REQUIRED WORK:
Only the count is wanted here: how many lines of the entries hold the string "Rasensprinkler"?
*** Opening of PROVIDED ENTRIES ***
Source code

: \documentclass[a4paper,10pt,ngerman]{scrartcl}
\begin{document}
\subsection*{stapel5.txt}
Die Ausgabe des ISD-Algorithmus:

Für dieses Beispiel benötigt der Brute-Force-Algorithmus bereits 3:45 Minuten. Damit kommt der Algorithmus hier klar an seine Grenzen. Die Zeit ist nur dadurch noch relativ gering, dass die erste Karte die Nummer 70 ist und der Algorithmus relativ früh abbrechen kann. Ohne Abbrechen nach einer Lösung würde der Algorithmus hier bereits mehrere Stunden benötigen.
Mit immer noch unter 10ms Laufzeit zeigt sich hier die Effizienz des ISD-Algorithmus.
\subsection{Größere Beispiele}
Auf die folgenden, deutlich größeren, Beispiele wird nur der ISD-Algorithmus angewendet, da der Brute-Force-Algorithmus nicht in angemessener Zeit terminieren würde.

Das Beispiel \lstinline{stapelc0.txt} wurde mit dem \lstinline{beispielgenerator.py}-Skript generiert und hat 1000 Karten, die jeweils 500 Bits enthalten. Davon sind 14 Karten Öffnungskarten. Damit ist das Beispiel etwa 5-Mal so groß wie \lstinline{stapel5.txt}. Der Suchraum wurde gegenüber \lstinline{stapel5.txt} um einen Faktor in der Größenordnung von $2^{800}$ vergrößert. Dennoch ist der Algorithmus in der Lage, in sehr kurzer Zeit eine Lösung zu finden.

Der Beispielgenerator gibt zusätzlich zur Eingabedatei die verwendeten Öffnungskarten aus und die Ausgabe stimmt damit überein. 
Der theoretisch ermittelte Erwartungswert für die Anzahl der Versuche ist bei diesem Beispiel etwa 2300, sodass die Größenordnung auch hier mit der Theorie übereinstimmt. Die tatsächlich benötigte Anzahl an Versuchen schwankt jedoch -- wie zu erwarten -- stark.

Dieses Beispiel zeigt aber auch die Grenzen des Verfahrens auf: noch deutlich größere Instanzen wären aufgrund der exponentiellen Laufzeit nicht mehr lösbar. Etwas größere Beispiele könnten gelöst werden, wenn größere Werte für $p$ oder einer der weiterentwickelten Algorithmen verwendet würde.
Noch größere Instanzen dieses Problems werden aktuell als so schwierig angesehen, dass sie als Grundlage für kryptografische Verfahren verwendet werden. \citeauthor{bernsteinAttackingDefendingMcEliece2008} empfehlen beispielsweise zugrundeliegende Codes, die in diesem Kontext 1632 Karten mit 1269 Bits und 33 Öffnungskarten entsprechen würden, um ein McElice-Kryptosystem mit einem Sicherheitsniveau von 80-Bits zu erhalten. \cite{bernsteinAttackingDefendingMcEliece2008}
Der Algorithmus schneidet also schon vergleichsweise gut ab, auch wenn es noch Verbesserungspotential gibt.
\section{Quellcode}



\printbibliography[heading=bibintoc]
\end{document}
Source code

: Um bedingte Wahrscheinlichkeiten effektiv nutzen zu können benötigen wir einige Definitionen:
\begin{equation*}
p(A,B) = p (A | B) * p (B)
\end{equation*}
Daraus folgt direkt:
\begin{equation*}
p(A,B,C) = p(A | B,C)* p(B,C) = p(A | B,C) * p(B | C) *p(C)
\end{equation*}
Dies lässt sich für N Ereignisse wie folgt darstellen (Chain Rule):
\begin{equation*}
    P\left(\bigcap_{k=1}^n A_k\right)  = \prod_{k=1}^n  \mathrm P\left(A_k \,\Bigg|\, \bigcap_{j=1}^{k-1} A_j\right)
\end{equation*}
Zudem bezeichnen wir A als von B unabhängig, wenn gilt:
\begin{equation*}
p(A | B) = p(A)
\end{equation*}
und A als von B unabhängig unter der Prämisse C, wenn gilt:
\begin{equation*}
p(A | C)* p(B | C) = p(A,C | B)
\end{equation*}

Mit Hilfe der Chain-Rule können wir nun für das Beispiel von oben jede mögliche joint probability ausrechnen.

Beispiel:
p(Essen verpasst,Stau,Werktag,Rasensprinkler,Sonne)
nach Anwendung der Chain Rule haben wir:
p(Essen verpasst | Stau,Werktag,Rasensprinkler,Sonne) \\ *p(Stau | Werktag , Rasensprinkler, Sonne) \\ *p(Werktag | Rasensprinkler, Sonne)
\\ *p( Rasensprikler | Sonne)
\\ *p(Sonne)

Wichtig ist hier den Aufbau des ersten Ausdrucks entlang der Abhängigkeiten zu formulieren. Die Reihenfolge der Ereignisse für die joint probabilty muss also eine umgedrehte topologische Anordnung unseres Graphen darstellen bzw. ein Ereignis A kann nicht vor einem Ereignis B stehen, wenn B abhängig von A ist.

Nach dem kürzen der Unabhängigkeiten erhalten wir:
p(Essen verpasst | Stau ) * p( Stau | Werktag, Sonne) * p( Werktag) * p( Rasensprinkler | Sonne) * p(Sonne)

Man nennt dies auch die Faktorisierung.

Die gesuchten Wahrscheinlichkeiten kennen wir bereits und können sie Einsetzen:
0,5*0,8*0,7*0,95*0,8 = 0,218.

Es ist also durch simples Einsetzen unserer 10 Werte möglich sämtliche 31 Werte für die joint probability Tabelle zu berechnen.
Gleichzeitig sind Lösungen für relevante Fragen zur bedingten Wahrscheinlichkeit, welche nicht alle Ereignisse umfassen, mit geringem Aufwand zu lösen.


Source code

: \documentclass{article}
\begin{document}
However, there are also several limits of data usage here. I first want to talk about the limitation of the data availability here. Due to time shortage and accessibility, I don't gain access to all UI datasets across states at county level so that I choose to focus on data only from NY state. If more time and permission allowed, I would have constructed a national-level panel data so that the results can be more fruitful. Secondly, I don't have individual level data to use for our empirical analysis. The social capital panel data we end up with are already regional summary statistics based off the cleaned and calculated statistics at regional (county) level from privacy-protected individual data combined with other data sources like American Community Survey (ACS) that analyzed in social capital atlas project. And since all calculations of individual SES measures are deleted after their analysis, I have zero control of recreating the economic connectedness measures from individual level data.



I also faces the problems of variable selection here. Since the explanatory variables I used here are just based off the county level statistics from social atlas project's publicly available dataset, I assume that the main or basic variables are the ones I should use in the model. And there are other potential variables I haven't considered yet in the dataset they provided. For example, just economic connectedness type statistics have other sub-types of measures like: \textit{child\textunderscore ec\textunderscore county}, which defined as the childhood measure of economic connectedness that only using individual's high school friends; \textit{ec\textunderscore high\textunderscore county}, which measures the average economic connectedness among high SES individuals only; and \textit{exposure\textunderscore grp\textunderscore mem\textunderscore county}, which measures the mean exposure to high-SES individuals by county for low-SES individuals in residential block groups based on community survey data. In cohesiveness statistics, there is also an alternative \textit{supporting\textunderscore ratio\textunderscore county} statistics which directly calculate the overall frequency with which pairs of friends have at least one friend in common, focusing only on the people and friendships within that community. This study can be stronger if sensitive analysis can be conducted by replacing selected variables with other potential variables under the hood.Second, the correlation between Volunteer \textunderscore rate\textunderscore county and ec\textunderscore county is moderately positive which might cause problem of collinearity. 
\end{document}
*** Close of PROVIDED ENTRIES ***
*** Opening of PROVIDED ENTRIES ***
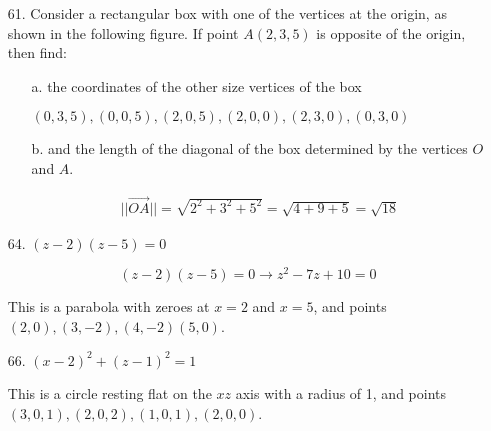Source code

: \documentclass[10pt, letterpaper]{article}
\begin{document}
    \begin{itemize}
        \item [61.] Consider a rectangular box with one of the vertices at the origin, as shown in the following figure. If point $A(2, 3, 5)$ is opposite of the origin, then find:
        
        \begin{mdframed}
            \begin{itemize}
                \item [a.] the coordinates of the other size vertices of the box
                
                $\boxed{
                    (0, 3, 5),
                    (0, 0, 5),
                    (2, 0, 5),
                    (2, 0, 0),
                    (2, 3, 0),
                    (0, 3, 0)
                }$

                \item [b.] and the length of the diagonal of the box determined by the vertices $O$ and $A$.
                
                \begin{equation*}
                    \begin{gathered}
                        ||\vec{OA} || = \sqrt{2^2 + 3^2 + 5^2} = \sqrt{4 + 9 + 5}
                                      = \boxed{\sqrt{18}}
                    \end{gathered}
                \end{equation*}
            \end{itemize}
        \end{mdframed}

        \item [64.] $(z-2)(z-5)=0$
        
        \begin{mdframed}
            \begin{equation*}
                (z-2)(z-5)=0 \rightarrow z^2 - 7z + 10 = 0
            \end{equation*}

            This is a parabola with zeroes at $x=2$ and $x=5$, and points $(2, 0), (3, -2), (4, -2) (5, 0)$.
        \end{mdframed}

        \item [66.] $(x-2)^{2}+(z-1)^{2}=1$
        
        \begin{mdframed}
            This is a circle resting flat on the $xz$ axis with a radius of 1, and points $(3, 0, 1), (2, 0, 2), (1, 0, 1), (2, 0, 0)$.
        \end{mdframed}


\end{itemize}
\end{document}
*** Close of PROVIDED ENTRIES ***
RESULT FOR THIS TASK:
3